::: Supplied records

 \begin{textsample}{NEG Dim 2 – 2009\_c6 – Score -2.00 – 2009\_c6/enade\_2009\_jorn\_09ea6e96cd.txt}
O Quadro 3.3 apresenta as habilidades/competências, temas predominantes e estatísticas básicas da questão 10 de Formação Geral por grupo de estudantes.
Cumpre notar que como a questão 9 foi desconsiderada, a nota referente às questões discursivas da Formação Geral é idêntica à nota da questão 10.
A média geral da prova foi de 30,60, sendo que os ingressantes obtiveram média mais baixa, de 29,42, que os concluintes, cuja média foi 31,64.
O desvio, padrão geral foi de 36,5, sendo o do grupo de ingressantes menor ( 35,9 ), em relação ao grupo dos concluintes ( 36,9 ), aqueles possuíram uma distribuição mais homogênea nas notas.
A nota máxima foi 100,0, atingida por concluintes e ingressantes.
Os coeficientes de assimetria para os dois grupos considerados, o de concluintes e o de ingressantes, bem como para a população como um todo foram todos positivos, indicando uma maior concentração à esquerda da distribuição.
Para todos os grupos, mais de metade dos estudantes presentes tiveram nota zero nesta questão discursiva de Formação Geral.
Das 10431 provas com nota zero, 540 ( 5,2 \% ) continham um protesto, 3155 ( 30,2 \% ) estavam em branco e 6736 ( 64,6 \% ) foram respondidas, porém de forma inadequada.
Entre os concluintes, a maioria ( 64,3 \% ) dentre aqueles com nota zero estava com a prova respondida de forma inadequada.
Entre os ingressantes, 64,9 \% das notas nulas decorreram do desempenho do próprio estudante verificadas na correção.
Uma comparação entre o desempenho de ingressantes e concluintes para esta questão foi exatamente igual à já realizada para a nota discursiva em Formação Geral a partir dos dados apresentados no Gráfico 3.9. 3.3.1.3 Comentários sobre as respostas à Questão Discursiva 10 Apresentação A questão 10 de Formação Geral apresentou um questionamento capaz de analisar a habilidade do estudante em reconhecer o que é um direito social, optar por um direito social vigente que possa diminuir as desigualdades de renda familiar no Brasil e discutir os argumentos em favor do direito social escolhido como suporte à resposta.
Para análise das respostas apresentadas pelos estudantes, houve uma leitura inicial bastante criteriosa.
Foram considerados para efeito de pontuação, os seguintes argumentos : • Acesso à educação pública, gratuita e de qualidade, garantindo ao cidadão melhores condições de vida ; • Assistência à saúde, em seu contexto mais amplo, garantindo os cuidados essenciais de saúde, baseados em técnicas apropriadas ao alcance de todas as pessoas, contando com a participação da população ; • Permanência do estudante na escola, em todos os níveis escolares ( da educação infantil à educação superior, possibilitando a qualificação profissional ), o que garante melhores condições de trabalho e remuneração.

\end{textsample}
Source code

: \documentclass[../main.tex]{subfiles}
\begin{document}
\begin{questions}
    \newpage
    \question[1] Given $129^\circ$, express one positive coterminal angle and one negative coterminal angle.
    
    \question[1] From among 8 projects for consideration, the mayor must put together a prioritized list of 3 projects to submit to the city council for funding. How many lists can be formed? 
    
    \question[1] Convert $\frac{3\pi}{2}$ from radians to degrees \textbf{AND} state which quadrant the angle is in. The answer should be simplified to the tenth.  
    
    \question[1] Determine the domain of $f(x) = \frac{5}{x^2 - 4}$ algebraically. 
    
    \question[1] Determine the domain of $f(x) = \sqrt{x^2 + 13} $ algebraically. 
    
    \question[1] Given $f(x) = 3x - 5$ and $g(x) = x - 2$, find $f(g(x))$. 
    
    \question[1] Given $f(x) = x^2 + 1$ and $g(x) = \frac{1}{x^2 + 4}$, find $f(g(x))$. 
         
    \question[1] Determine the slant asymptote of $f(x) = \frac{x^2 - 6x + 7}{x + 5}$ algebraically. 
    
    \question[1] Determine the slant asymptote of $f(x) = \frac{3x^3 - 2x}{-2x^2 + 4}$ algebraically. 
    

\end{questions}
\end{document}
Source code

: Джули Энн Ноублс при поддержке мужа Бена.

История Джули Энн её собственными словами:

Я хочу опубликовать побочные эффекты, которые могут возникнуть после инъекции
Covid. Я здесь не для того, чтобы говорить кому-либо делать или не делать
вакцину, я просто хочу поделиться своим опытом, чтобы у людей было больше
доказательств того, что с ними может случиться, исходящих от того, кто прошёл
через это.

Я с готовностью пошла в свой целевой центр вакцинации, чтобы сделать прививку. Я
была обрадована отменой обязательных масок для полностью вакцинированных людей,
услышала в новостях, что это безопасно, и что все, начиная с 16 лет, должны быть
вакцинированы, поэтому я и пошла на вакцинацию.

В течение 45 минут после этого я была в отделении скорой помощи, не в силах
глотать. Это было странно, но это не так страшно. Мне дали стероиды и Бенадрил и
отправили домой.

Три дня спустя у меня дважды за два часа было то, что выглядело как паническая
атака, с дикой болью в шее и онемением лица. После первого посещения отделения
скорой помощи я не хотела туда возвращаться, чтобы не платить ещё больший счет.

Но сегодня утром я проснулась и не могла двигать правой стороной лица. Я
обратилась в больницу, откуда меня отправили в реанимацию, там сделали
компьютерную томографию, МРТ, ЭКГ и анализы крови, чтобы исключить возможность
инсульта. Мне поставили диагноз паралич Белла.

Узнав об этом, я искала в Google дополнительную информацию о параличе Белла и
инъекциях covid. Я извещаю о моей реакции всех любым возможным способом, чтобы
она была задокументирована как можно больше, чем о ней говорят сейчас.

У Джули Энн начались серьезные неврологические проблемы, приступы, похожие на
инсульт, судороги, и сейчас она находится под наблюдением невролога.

::::::

Problem => Show all of the lines above in which "asymptote" is present.

Result for this exercise =>
    \question[1] Determine the slant asymptote of $f(x) = \frac{x^2 - 6x + 7}{x + 5}$ algebraically. 
    \question[1] Determine the slant asymptote of $f(x) = \frac{3x^3 - 2x}{-2x^2 + 4}$ algebraically. 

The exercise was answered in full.